--- Your assignment ---
If an entry holds an image, leave that image out and transcribe everything else exactly.

--- Excerpted records ---
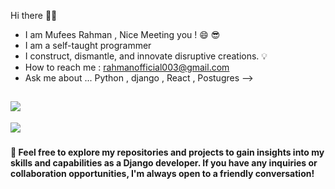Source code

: Hi there 👋🏻 <br>

- I am Mufees Rahman , Nice Meeting you ! 😄 😎<br>
- I am a self-taught programmer <br>
- I construct, dismantle, and innovate disruptive creations. 💡<br>
- How to reach me : rahmanofficial003@gmail.com  <br>
- Ask me about ... Python , django , React , Postugres -->

![](https://github-readme-stats.vercel.app/api?username=mufiii&theme=dark&hide_border=false&include_all_commits=false&count_private=false)<br/>
---
[![](https://visitcount.itsvg.in/api?id=mufiii&icon=0&color=0)](https://visitcount.itsvg.in)

###

<h4 align="left">🤝 Feel free to explore my repositories and projects to gain insights into my skills and capabilities as a Django developer. If you have any inquiries or collaboration opportunities, I'm always open to a friendly conversation!</h4>

###

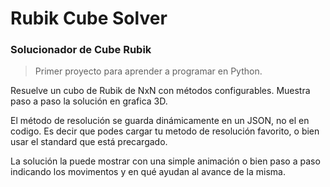 # Rubik Cube Solver

### Solucionador de Cube Rubik

>
> Primer proyecto para aprender a programar en Python.
> 

Resuelve un cubo de Rubik de NxN con métodos configurables. Muestra paso a paso la solución en grafica 3D.

El método de resolución se guarda dinámicamente en un JSON, no el en codigo. Es decir que podes cargar tu metodo de resolución favorito, o bien usar el standard que está precargado.

La solución la puede mostrar con una simple animación o bien paso a paso indicando los movimentos y en qué ayudan al avance de la misma.
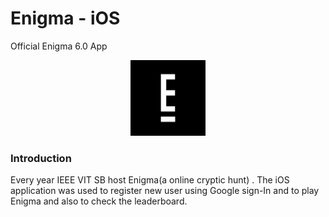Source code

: # Enigma - iOS
Official Enigma 6.0 App

<p align = "center"><img src = "Screenshots/1024.png" width = "24%" height = "24%"></p>



### Introduction
Every year IEEE VIT SB host Enigma(a online cryptic hunt) . The iOS application was used to register new user using Google sign-In and to play Enigma and also to check the leaderboard.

--- Completed exercise ---
Source code

: Hi there 👋🏻 <br>

- I am Mufees Rahman , Nice Meeting you ! 😄 😎<br>
- I am a self-taught programmer <br>
- I construct, dismantle, and innovate disruptive creations. 💡<br>
- How to reach me : rahmanofficial003@gmail.com  <br>
- Ask me about ... Python , django , React , Postugres -->

![](https://github-readme-stats.vercel.app/api?username=mufiii&theme=dark&hide_border=false&include_all_commits=false&count_private=false)<br/>
---
[![](https://visitcount.itsvg.in/api?id=mufiii&icon=0&color=0)](https://visitcount.itsvg.in)

###

<h4 align="left">🤝 Feel free to explore my repositories and projects to gain insights into my skills and capabilities as a Django developer. If you have any inquiries or collaboration opportunities, I'm always open to a friendly conversation!</h4>

###

 # Rubik Cube Solver

### Solucionador de Cube Rubik

>
> Primer proyecto para aprender a programar en Python.
> 

Resuelve un cubo de Rubik de NxN con métodos configurables. Muestra paso a paso la solución en grafica 3D.

El método de resolución se guarda dinámicamente en un JSON, no el en codigo. Es decir que podes cargar tu metodo de resolución favorito, o bien usar el standard que está precargado.

La solución la puede mostrar con una simple animación o bien paso a paso indicando los movimentos y en qué ayudan al avance de la misma.
Source code

: # Enigma - iOS
Official Enigma 6.0 App

<p align = "center"><img src = "Screenshots/1024.png" width = "24%" height = "24%"></p>



### Introduction
Every year IEEE VIT SB host Enigma(a online cryptic hunt) . The iOS application was used to register new user using Google sign-In and to play Enigma and also to check the leaderboard.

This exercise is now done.